While the study did not discuss much about the reason behind the prevalent suicidal behaviors in Denmark’s transgender population, the researchers said it might have to do with “minority stress.”
“Transgender individuals may be exposed to systemic negativity regarding their trans identity in the form of bullying, discrimination, exclusion, and prejudice, which in turn may result in alienation and internalized stigma, mental health problems, and, ultimately, suicidal behavior,” the authors wrote.
It’s worth noting that Denmark is already considered one of the most transgender-friendly countries in the world. In a ranking published by the European chapter of the International Lesbian, Gay, Bisexual, Trans & Intersex Association (ILGA-Europe), Denmark comes in at third place in all 49 European countries with a score of 75 in terms of protecting sexual and gender minority rights, only after Malta (89) and Belgium (76).
Interestingly, the authors did mention a study from Sweden, which found that suicide risks actually increased among transgender people after their surgical transition.
In the Swedish study, published in 2011 in open-access online journal PLOS One, researchers at Stockholm’s Karolinska Institutet matched each of the 324 surgically transitioned participants to 10 randomly selected non-transgender controls and compared the mortalities of the two groups.
Similar to the findings of the new Danish study, it found that transgender individuals are 4.9 times more likely to attempt suicide and 19.1 times more likely to die of suicide than their controls.
“Persons with transsexualism, after sex reassignment, have considerably higher risks for mortality, suicidal behavior, and psychiatric morbidity than the general population,” the Swedish authors wrote. “Our findings suggest that sex reassignment, although alleviating gender dysphoria, may not suffice as treatment for transsexualism, and should inspire improved psychiatric and somatic care after sex reassignment for this patient group,” the 2011 study found.
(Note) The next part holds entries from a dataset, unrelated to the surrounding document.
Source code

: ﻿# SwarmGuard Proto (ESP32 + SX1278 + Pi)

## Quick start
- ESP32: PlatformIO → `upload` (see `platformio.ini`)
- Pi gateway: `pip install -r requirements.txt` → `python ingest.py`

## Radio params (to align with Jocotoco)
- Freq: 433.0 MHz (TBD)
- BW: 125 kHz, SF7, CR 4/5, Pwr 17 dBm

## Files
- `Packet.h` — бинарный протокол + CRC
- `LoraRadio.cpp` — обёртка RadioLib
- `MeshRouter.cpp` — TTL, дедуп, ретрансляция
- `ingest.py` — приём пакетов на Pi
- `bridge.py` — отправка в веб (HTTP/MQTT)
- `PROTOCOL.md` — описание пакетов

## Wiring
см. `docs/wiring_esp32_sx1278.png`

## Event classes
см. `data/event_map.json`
The 2011 study also found that transgender individuals were at “increased risk of being convicted for any crime or violent crime after sex reassignment.”
The JAMA study comes as more people who transitioned at a young age come out saying that they regret mutilating their otherwise healthy bodies, and that their underlining mental health problems have not been cured, and sometimes worsened, because of medical or surgical transitions.
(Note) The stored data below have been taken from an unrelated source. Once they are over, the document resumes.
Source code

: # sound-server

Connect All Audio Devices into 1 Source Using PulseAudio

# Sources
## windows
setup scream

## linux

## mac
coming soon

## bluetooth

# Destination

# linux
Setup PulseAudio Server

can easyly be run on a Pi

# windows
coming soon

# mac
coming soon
The Epoch Times has reported on a lawsuit brought by a California girl against a hospital and its three doctors for engaging in “ideological and profit-driven medical abuse,” alleging that she was rushed into breast removal when she was just 13, which she now regrets.
In her complaint filed at a California court earlier this month, 18-year-old Layla Jane said she was “exposed to online transgender influencers” who promoted her to “entertain with the erroneous belief” that she was actually a boy. Following a rather brief 30-minute discussion with Jane and her parents, the three sued doctors decided that Jane could have her breasts removed.
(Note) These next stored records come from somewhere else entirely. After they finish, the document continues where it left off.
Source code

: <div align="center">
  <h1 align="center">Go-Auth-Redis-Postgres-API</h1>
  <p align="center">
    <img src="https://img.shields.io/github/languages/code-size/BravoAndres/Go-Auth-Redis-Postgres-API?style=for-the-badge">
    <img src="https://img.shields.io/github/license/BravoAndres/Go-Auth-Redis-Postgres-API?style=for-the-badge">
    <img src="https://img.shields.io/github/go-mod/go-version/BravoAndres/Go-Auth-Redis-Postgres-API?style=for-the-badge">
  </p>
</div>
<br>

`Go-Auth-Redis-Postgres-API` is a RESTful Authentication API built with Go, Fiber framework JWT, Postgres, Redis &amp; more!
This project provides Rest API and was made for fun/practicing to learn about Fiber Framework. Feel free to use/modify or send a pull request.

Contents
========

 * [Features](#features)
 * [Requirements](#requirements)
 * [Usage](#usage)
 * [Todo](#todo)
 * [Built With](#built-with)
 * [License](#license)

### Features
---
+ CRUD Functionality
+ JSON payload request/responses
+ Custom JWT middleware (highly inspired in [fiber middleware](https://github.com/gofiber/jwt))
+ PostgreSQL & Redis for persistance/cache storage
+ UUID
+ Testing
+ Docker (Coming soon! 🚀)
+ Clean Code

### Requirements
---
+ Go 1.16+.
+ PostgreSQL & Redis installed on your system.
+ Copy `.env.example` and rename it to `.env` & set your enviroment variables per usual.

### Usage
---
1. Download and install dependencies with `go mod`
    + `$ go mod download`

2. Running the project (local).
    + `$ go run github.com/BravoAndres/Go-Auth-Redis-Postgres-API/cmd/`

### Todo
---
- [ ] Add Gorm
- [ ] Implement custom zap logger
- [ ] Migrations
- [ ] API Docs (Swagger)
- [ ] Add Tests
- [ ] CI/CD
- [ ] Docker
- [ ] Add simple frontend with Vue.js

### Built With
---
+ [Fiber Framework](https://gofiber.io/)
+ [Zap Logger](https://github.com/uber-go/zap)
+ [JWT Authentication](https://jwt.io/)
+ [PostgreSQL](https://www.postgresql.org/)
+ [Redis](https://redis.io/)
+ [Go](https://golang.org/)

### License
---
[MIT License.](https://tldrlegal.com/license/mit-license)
“Defendants did not question, elicit, or attempt to understand the psychological events that led Kayla to the mistaken belief that she was transgender, nor did they evaluate, appreciate, or treat her multi-faceted presentation of co-morbid symptoms,” the complaint reads.
“Instead, Defendants assumed that Kayla, a twelve-year-old emotionally troubled girl, knew best what she needed to improve her mental health and figuratively handed her the prescription pad. There is no other area of medicine where doctors will surgically remove a perfectly healthy body part and intentionally induce a diseased state of the pituitary gland misfunction based simply on the young adolescent patient’s wishes.”
Jane told The Epoch Times that the surgery didn’t make her feel better. She accused her doctors of wrongly focusing on physically “affirming” her supposed new gender rather than addressing her mental health issues.
“Nobody—none of my doctors—tried anything to make me comfortable in my body, or meaningfully pushed back or asked questions; they only affirmed,” the teenager told The Epoch Times.